◆ **WORK REQUEST**
What lines in the records below include the word "them"? Return each one.

[Records from a collection]
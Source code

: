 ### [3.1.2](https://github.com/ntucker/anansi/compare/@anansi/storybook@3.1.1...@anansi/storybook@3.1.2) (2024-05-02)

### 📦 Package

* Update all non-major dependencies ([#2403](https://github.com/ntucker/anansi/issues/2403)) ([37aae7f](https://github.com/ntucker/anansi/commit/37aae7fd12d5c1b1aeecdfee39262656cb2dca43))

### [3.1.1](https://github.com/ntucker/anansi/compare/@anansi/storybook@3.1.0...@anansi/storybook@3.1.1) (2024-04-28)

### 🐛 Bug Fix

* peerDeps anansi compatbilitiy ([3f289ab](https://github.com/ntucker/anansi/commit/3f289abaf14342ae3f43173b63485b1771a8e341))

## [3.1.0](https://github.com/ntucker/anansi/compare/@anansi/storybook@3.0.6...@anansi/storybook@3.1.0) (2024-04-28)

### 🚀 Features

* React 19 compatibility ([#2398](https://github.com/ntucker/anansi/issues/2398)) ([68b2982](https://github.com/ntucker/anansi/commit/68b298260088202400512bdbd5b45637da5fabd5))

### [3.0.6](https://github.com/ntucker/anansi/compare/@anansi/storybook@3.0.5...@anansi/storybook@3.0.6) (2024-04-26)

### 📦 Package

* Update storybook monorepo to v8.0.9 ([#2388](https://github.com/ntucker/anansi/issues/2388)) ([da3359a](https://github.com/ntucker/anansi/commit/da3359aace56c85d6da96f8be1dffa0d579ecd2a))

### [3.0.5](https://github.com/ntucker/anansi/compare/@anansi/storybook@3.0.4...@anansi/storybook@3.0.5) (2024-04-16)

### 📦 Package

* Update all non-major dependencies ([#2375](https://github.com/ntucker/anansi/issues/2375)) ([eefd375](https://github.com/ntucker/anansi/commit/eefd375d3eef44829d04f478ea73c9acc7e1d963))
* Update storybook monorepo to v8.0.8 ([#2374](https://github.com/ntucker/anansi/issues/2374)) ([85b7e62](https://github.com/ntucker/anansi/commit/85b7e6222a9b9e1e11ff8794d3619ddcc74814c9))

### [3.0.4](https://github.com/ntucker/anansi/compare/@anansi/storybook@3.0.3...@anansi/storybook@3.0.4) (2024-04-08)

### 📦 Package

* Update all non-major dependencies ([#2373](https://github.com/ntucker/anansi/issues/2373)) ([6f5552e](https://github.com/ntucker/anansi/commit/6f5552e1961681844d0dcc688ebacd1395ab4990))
---
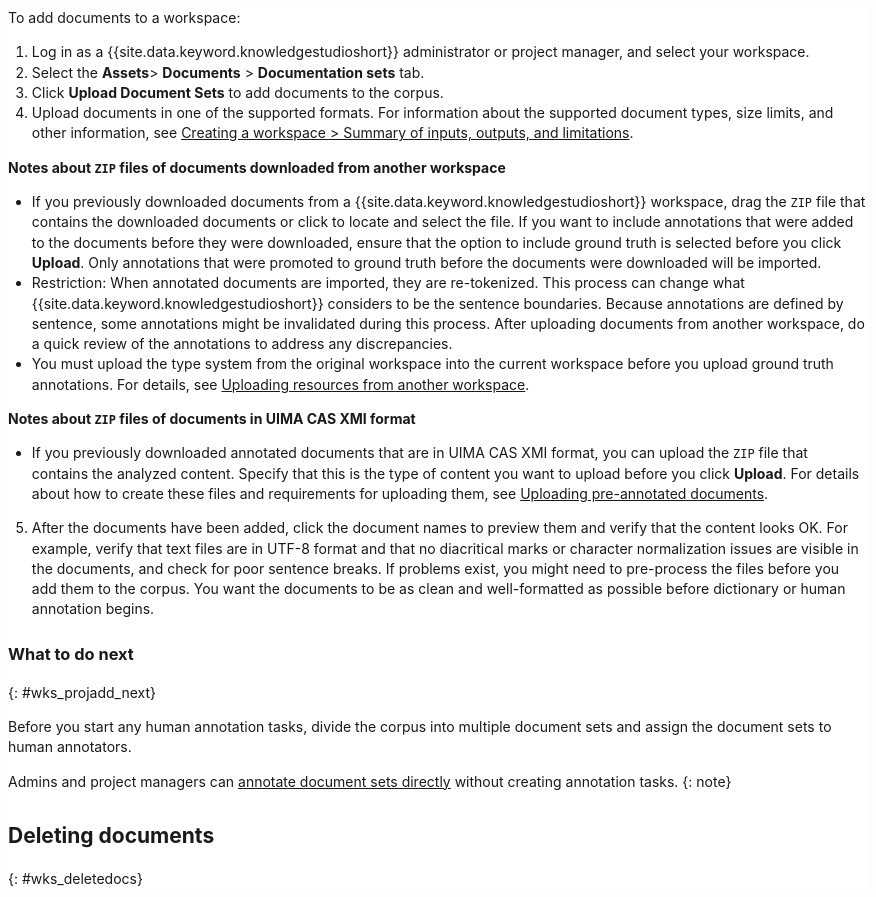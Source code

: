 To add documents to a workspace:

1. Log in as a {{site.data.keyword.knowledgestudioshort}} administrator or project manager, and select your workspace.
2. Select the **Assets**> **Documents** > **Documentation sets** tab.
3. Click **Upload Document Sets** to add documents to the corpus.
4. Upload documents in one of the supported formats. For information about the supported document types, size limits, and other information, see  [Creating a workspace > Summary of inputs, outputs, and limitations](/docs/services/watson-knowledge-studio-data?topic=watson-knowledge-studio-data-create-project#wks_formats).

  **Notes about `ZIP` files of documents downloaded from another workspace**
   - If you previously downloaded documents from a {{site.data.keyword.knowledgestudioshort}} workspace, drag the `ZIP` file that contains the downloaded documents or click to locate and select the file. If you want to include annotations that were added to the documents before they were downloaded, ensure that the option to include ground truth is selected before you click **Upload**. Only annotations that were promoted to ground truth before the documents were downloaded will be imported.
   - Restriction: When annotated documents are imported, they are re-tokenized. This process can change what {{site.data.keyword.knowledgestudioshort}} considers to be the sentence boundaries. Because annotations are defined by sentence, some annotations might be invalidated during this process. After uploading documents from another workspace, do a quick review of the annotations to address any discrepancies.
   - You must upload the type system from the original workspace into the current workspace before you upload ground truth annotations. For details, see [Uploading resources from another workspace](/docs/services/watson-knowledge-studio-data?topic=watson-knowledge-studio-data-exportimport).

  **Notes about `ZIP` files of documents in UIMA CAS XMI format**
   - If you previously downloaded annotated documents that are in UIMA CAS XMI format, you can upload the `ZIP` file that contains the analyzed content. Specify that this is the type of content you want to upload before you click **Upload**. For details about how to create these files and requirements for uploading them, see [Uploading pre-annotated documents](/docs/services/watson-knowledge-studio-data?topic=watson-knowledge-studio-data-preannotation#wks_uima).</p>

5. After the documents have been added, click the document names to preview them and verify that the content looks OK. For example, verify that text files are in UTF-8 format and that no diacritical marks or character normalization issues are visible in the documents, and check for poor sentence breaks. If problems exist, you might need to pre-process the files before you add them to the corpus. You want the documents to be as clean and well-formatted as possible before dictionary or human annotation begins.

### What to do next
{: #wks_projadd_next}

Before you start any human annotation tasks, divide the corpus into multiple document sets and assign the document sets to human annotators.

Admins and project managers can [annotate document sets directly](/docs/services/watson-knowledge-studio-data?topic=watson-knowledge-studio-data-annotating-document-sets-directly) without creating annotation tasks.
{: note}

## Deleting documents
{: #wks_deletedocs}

◆ **TASK OUTPUT**
   - If you previously downloaded annotated documents that are in UIMA CAS XMI format, you can upload the `ZIP` file that contains the analyzed content. Specify that this is the type of content you want to upload before you click **Upload**. For details about how to create these files and requirements for uploading them, see [Uploading pre-annotated documents](/docs/services/watson-knowledge-studio-data?topic=watson-knowledge-studio-data-preannotation#wks_uima).</p>
5. After the documents have been added, click the document names to preview them and verify that the content looks OK. For example, verify that text files are in UTF-8 format and that no diacritical marks or character normalization issues are visible in the documents, and check for poor sentence breaks. If problems exist, you might need to pre-process the files before you add them to the corpus. You want the documents to be as clean and well-formatted as possible before dictionary or human annotation begins.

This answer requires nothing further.